You mention amdvlk but link a mesa commit, which driver are you using? If you're using amdvlk, can you try radv?

I don't know why I wrote amdvlk, I am using radv, apologies for the confusion.

Dudemanguy commented 8 months ago

Shouldn't be our bug at least. Haven't tried that particular mesa commit myself.

orbea commented 3 months ago

As suggested in #dri-devel @ OFTC building mpv with LDFLAGS=-Wl,-z,stack-size=0x200000 allows --gpu-api=vulkan to work again.

On glibc systems the default thread stack size is on rlimit_stack which is large enough for mpv, but with musl its 128k which causes the segfault.

So I think the correct fix is to explicitly set the stack size, but I am not sure what code base this needs to be done in?

Dudemanguy commented 3 months ago

You can just add it to the link_flags in the meson.build

orbea commented 3 months ago

I wonder if perhaps there is a smarter way and I am unsure if a 2MB stack is an optimal value.

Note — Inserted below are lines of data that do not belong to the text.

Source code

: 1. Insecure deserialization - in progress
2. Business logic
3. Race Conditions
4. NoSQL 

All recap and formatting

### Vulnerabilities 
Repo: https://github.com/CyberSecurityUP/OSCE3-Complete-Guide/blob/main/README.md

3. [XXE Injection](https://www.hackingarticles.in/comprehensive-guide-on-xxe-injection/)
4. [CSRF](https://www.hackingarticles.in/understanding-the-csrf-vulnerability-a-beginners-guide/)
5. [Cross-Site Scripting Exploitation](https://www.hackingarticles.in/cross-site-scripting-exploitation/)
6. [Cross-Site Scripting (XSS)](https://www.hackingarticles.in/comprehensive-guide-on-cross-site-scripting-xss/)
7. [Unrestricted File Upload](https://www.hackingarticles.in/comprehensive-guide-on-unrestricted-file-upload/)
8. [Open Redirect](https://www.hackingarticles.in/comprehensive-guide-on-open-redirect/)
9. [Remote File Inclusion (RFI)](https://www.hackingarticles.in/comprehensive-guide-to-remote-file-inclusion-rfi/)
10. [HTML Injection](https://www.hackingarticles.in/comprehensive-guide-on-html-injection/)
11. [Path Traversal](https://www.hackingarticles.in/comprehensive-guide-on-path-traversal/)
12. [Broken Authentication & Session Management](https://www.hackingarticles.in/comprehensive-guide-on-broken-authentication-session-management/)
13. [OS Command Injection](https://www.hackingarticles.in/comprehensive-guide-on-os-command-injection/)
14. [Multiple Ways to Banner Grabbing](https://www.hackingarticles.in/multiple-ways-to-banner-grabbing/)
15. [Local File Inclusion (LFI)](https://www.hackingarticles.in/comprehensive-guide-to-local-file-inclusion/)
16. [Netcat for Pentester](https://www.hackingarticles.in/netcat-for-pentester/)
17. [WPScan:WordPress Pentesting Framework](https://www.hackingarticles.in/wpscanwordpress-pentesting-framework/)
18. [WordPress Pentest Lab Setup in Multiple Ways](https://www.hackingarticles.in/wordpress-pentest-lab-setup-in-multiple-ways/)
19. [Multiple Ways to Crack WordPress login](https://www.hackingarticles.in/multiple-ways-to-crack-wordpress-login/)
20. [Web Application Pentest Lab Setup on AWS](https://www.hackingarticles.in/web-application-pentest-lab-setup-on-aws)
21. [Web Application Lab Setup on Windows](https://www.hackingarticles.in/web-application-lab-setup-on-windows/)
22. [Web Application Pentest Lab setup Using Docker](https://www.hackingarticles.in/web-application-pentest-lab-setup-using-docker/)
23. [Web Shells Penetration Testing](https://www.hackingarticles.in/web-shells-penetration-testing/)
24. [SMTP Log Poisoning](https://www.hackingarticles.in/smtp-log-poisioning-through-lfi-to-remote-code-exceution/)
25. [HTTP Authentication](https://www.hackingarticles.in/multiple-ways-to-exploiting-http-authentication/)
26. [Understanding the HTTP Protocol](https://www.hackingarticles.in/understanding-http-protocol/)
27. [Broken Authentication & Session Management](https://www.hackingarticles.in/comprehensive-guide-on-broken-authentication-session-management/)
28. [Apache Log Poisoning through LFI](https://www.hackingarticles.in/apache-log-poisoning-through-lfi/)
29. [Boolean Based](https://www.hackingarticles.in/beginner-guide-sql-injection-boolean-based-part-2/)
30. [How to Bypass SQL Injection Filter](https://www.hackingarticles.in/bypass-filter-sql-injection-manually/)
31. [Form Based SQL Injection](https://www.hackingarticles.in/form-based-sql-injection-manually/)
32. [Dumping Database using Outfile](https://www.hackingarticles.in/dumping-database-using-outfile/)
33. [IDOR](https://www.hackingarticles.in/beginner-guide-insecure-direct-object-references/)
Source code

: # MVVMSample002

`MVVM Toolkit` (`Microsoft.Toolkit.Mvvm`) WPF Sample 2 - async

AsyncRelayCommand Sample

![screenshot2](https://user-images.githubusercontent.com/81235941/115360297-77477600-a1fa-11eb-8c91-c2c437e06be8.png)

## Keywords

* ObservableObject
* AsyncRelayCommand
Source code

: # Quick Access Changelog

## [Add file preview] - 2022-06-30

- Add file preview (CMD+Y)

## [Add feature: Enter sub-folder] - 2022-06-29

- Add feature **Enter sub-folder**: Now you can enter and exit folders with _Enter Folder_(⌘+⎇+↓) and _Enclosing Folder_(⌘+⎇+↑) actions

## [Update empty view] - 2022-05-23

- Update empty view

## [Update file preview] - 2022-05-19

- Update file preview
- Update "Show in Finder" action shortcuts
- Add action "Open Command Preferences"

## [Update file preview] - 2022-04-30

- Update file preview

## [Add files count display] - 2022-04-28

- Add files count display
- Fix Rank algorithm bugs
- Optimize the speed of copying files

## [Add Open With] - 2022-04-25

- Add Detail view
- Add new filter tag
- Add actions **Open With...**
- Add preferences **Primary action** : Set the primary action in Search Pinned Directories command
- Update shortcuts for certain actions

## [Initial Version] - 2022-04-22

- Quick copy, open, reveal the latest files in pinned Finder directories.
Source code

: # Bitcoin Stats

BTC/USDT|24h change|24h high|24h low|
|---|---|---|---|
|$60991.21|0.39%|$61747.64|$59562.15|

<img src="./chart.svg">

For example see this comment https://github.com/Rosalie241/RMG/issues/219#issuecomment-2018633845 for RMG which I now realize has a similar issue as mpv.

Dudemanguy commented 3 months ago

Yeah I have no idea what a "good" value would be either, but looking it up glibc apparently uses 8MiB which is pretty large.

nekopsykose commented 3 months ago

even picking 8mib for vo_thread only would work and not matter too much since it doesn't affect the other threads. though i looked at it briefly for 2 seconds and it would seemingly take a bit of refactoring to allow creating it with a passed pthread_attr (existing #define mp_thread_create(t, f, a) pthread_create(t, NULL, f, a) plumbs through nothing, the NULL is where you would pass a whole initialised param, etc)

nekopsykose commented 3 months ago

anecdotally speaking, i never had these segfaults on the default 128KiB in musl, so probably it's just really close to that limit and making it 2MiB is definitely enough for everyone.